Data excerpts
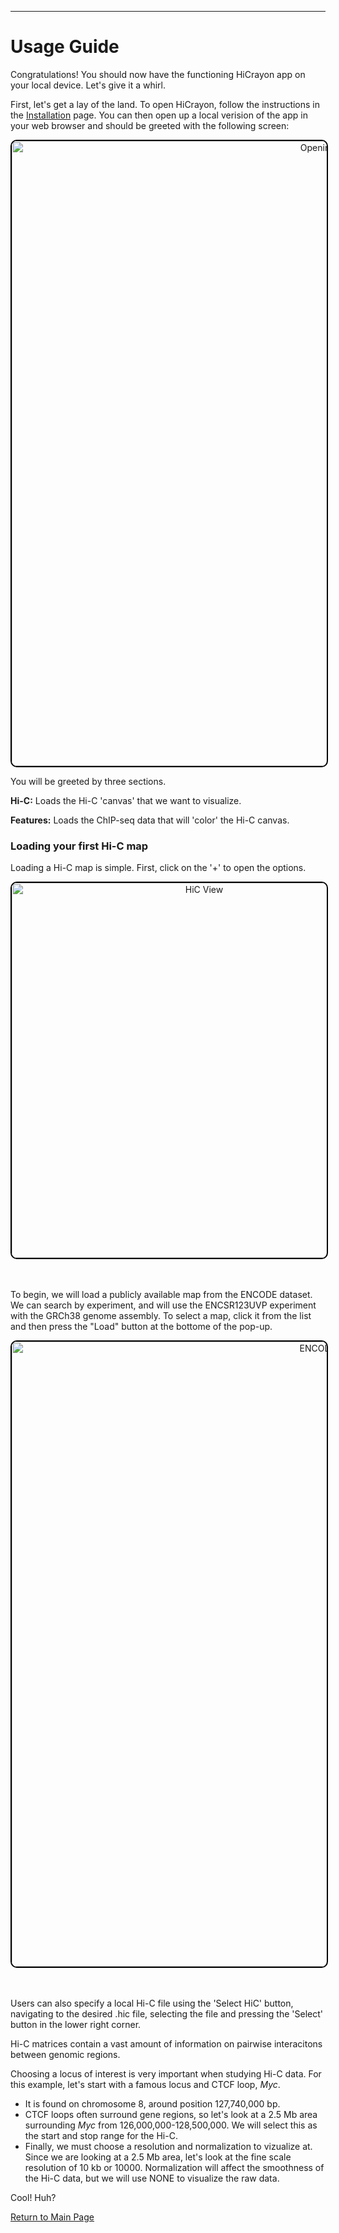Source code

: 
-----------------------------------------------------------------
# Usage Guide

Congratulations! You should now have the functioning HiCrayon app on your local device. Let's give it a whirl.

First, let's get a lay of the land. To open HiCrayon, follow the instructions in the [Installation](/www/md_pages/installation.md) page. You can then open up a local verision of the app in your web browser and should be greeted with the following screen: 

<div style="text-align: center;">
  <img src="/www/images/Usage_Guide/Opening_View.png" alt="Opening View" style="border: 2px solid #000000; border-radius: 10px;" width="1000" />
</div>

<!-- ![Opening View](/www/images/Usage_Guide/Opening_View.png) -->

You will be greeted by three sections.

**Hi-C:** Loads the Hi-C 'canvas' that we want to visualize.

**Features:** Loads the ChIP-seq data that will 'color' the Hi-C canvas.

### Loading your first Hi-C map

Loading a Hi-C map is simple. First, click on the '+' to open the options.

<div style="text-align: center;">
  <img src="/www/images/Usage_Guide/HiC_View.png" alt="HiC View" style="border: 2px solid #000000; border-radius: 10px;" width="600" />
</div>

<!-- ![Hi-C View](/www/images/Usage_Guide/HiC_View.png) -->
</br></br>
To begin, we will load a publicly available map from the ENCODE dataset. We can search by experiment, and will use the ENCSR123UVP experiment with the GRCh38 genome assembly. To select a map, click it from the list and then press the "Load" button at the bottome of the pop-up.

<div style="text-align: center;">
  <img src="/www/images/Usage_Guide/ENCODE_View.png" alt="ENCODE View" style="border: 2px solid #000000; border-radius: 10px;" width="1000" />
</div>

<!-- ![ENCODE View](/www/images/Usage_Guide/ENCODE_View.png) -->
</br></br>
Users can also specify a local Hi-C file using the 'Select HiC' button, navigating to the desired .hic file, selecting the file and pressing the 'Select' button in the lower right corner.

Hi-C matrices contain a vast amount of information on pairwise interacitons between genomic regions.

Choosing a locus of interest is very important when studying Hi-C data. For this example, let's start with a famous locus and CTCF loop, *Myc*. 
- It is found on chromosome 8, around position 127,740,000 bp. 
- CTCF loops often surround gene regions, so let's look at a 2.5 Mb area surrounding *Myc* from 126,000,000-128,500,000. We will select this as the start and stop range for the Hi-C.
- Finally, we must choose a resolution and normalization to vizualize at. Since we are looking at a 2.5 Mb area, let's look at the fine scale resolution of 10 kb or 10000. Normalization will affect the smoothness of the Hi-C data, but we will use NONE to visualize the raw data.

Cool! Huh?


[Return to Main Page](/README.md)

Work task
Print the line containing "- Finally, we", then every line after it through the last line of the records, each exactly as written; nothing else belongs in the answer.

Exercise response
- Finally, we must choose a resolution and normalization to vizualize at. Since we are looking at a 2.5 Mb area, let's look at the fine scale resolution of 10 kb or 10000. Normalization will affect the smoothness of the Hi-C data, but we will use NONE to visualize the raw data.

Cool! Huh?


[Return to Main Page](/README.md)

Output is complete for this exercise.